It's all part of the day job - optimising a PowerPoint download

As a helpful full-stack developer, I'm always willing to lend a hand with general problems related to IT and digital marketing materials.

One such problem cropped up this week - PowerPoint presentation bloat.

We had a fairly simple 40 slide PowerPoint presentation that had somehow grown to 200Mb in size.  There was a bit of a panic, because this presentation needed to be made available for 2,000 users to download - so I was asked if I could take a look.

PowerPoint has built in optimisation tools - which will downsample or crop images to save space.

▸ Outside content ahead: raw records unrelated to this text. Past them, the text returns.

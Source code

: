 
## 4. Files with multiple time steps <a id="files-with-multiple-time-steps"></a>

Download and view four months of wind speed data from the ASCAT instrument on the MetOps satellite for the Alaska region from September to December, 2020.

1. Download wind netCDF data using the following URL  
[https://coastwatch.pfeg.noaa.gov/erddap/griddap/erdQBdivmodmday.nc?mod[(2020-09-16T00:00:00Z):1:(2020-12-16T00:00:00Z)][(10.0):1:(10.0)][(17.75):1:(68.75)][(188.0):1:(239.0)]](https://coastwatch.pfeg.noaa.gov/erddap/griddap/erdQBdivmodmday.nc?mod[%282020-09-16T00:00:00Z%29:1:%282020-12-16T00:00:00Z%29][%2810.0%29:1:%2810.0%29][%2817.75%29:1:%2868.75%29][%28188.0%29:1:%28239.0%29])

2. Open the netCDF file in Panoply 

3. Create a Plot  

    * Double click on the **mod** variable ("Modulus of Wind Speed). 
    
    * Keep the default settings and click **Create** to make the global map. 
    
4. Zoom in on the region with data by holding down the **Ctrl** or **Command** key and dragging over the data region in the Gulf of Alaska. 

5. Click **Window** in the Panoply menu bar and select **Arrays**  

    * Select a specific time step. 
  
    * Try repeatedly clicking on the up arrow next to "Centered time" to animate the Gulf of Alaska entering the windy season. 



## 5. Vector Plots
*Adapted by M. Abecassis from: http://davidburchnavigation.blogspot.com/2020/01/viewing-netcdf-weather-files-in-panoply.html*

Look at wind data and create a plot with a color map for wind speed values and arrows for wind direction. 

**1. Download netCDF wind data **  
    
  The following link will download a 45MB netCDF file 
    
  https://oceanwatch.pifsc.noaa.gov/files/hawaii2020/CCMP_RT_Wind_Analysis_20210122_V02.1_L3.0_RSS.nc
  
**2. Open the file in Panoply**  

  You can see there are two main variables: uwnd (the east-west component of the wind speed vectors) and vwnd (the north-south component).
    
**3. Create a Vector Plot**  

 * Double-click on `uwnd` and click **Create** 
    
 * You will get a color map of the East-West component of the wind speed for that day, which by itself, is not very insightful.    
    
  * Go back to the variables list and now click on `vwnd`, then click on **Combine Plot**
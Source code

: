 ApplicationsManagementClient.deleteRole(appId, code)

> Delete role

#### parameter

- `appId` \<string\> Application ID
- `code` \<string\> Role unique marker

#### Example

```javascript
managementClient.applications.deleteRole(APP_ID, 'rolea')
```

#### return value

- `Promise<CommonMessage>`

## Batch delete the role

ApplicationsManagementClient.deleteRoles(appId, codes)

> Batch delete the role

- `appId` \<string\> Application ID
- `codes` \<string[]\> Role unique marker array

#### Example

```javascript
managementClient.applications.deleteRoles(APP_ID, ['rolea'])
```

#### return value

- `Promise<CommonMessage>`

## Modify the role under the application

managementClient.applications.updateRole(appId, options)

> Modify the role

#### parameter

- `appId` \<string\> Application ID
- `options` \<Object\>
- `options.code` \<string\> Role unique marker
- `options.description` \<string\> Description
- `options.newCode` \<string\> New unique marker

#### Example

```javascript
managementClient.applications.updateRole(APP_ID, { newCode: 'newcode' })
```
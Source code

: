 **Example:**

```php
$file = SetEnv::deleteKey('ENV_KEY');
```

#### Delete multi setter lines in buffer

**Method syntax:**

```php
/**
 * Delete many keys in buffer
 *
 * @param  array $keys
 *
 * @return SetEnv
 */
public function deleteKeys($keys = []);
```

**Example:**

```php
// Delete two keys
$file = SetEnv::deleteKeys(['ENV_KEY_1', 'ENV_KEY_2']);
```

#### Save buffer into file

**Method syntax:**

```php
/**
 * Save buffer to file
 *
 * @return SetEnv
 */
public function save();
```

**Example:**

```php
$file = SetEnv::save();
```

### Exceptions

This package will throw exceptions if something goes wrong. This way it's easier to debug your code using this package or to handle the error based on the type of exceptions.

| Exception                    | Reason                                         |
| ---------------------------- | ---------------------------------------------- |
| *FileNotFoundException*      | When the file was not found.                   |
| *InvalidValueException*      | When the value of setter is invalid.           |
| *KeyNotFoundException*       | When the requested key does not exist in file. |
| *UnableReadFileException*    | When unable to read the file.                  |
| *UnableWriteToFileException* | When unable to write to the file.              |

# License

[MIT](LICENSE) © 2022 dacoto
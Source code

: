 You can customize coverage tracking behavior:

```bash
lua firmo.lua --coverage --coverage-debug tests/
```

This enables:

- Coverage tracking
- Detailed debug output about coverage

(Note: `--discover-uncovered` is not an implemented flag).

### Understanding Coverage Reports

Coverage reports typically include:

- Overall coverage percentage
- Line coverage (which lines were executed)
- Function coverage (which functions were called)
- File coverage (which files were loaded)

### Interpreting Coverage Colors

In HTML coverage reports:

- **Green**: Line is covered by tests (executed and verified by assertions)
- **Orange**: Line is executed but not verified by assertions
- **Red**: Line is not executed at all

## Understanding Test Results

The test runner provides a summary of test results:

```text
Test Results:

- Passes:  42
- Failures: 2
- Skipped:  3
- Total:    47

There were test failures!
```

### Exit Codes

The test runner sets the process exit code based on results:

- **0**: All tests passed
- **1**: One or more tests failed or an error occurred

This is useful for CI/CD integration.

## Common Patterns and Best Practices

However, I often find that they are either too aggressive (leading to pixelated images) - or perhaps not aggressive enough - making little to no difference to the size of the document.

One tip I've found over the years, is to remember that PowerPoint documents are actually just ZIP files.

If you rename a PPTX file to .ZIP, you can open it in Windows Explorer (please make sure you do this to a copy of the presentation file, not the master file!)

Once you have the ZIP open, look inside ppt/media, and you'll find the raw media assets that form the presentation.

If you sort the folder by size, you'll soon find out what's responsible for the bloated file size.



Some examples I've seen that contribute to file size bloat:

  • A poorly compressed video file, responsible for 90% of the size of the presentation.
  • Poorly compressed JPEG files.  A JPEG saved using "best" quality is often unnecessary - especially if it sits behind a colour wash, or has been reduced in size to fit a small rectangle.
  • JPEG files that are unnecessarily large. In an office environment, most PowerPoint presentations will be viewed on a 1080p equivalent display. Unless you have a specific requirement to support something larger, any JPEG that is significantly bigger than 1920x1080 is a waste of resources.
  • Uncompressed TIFF files (I've seen tiny images occupy 10Mb - enabling compression in Photoshop when saving reduces the size to 100Kb).
  • Animated GIFs.  I've no idea why people use animated GIFs in PowerPoint presentations - other than it being easy to use them as a slide background image.  A poor quality, short animated GIF may well weigh in at 50Mb or more - when converting to MP4 will reduce the size to something more like 1Mb.
  • Saving very large photographs as PNGs (yes, I know PNG is lossless - but in most cases, people will never notice the difference)

With something like an animated GIF (where the best fix is to simply replace it with a video file), you will have to modify the presentation in PowerPoint itself.  However, at least you can find out the cause of a bloated file quickly (sometimes, the cause is what you'd least expect it to be).

However, in other cases where the file format is going to remain the same, you can extract the relevant files from the presentation ZIP, process them locally to reduce the size, and then copy them back.  I've used FFMPEG to optimise video clips, and Photoshop to optimise the compression of TIFF, PNG or JPEGs.

Just remember to take a backup of the presentation before you start, in case something goes wrong.

I've had great results using this method in the past - often reducing presentations to a tenth of their size without any noticeable loss in quality.

Another tip - if you're creating a presentation - remember that PowerPoint basically stores a copy of whatever you import or paste.  If you make some effort to make sure that what you're adding is already suitably compressed, sized or cropped - then you probably won't have a problem with presentation bloat in the first place.